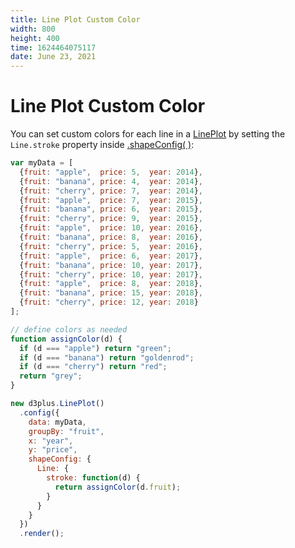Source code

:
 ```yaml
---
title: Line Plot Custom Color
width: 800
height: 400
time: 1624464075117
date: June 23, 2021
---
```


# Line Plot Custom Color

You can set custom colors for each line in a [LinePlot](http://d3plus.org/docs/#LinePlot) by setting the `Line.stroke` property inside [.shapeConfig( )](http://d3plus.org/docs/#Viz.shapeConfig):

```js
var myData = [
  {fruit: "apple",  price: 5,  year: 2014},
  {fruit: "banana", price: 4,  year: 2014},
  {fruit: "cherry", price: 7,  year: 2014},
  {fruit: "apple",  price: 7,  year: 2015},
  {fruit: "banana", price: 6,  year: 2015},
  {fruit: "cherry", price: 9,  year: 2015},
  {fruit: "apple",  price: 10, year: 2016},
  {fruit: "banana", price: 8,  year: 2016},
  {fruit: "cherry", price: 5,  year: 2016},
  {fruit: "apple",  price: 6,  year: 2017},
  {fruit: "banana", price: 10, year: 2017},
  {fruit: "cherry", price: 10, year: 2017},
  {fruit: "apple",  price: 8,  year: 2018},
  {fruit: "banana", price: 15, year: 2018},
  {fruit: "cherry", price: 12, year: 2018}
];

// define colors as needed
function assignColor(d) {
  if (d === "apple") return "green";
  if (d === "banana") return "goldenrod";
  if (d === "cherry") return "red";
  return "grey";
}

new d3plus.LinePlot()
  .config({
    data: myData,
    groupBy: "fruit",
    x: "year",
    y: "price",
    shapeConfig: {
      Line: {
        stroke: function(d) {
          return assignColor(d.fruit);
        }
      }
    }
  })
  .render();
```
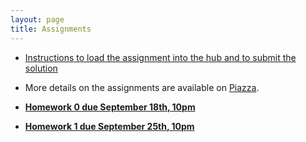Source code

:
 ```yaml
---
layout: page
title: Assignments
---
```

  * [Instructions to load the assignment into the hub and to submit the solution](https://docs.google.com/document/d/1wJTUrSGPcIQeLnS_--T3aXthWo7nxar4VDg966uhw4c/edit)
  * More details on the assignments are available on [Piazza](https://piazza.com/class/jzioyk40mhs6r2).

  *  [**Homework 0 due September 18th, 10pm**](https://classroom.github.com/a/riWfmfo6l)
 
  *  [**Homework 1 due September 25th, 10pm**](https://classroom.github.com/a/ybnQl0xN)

**EXERCISE INSTRUCTIONS**
Provide a precise transcription of the listing, excluding each picture.

**ANSWER FOR THE TASK**
Source code

:
 ```yaml
---
title: Line Plot Custom Color
width: 800
height: 400
time: 1624464075117
date: June 23, 2021
---
```


# Line Plot Custom Color

You can set custom colors for each line in a [LinePlot](http://d3plus.org/docs/#LinePlot) by setting the `Line.stroke` property inside [.shapeConfig( )](http://d3plus.org/docs/#Viz.shapeConfig):

```js
var myData = [
  {fruit: "apple",  price: 5,  year: 2014},
  {fruit: "banana", price: 4,  year: 2014},
  {fruit: "cherry", price: 7,  year: 2014},
  {fruit: "apple",  price: 7,  year: 2015},
  {fruit: "banana", price: 6,  year: 2015},
  {fruit: "cherry", price: 9,  year: 2015},
  {fruit: "apple",  price: 10, year: 2016},
  {fruit: "banana", price: 8,  year: 2016},
  {fruit: "cherry", price: 5,  year: 2016},
  {fruit: "apple",  price: 6,  year: 2017},
  {fruit: "banana", price: 10, year: 2017},
  {fruit: "cherry", price: 10, year: 2017},
  {fruit: "apple",  price: 8,  year: 2018},
  {fruit: "banana", price: 15, year: 2018},
  {fruit: "cherry", price: 12, year: 2018}
];

// define colors as needed
function assignColor(d) {
  if (d === "apple") return "green";
  if (d === "banana") return "goldenrod";
  if (d === "cherry") return "red";
  return "grey";
}

new d3plus.LinePlot()
  .config({
    data: myData,
    groupBy: "fruit",
    x: "year",
    y: "price",
    shapeConfig: {
      Line: {
        stroke: function(d) {
          return assignColor(d.fruit);
        }
      }
    }
  })
  .render();
```
Source code

:
 ```yaml
---
layout: page
title: Assignments
---
```

  * [Instructions to load the assignment into the hub and to submit the solution](https://docs.google.com/document/d/1wJTUrSGPcIQeLnS_--T3aXthWo7nxar4VDg966uhw4c/edit)
  * More details on the assignments are available on [Piazza](https://piazza.com/class/jzioyk40mhs6r2).

  *  [**Homework 0 due September 18th, 10pm**](https://classroom.github.com/a/riWfmfo6l)
 
  *  [**Homework 1 due September 25th, 10pm**](https://classroom.github.com/a/ybnQl0xN)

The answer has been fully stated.